• _Problem_:
Your response should be the lines from the one containing "### A resposta da questão 4, pode" through the end of the material, copied exactly and with nothing added.

• _Given records_:
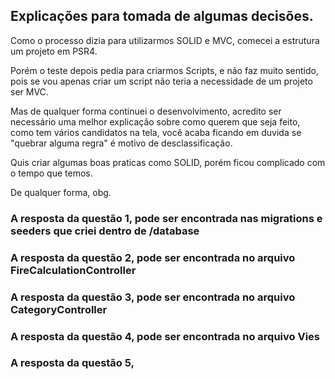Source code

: ## Explicações para tomada de algumas decisões.

Como o processo dizia para utilizarmos SOLID e MVC, comecei a estrutura um projeto em PSR4.

Porém o teste depois pedia para criarmos Scripts, e não faz muito sentido, pois se vou apenas criar um script não teria a necessidade de um projeto ser MVC.

Mas de qualquer forma continuei o desenvolvimento, acredito ser necessário uma melhor explicação sobre como querem que seja feito, como tem vários candidatos na tela, você acaba ficando em duvida se "quebrar alguma regra" é motivo de desclassificação.

Quis criar algumas boas praticas como SOLID, porém ficou complicado com o tempo que temos.

De qualquer forma, obg.


### A resposta da questão 1, pode ser encontrada nas migrations e seeders que criei dentro de /database
### A resposta da questão 2, pode ser encontrada no arquivo FireCalculationController
### A resposta da questão 3, pode ser encontrada no arquivo CategoryController
### A resposta da questão 4, pode ser encontrada no arquivo Vies
### A resposta da questão 5,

• _Solution for this task_:
### A resposta da questão 4, pode ser encontrada no arquivo Vies
### A resposta da questão 5,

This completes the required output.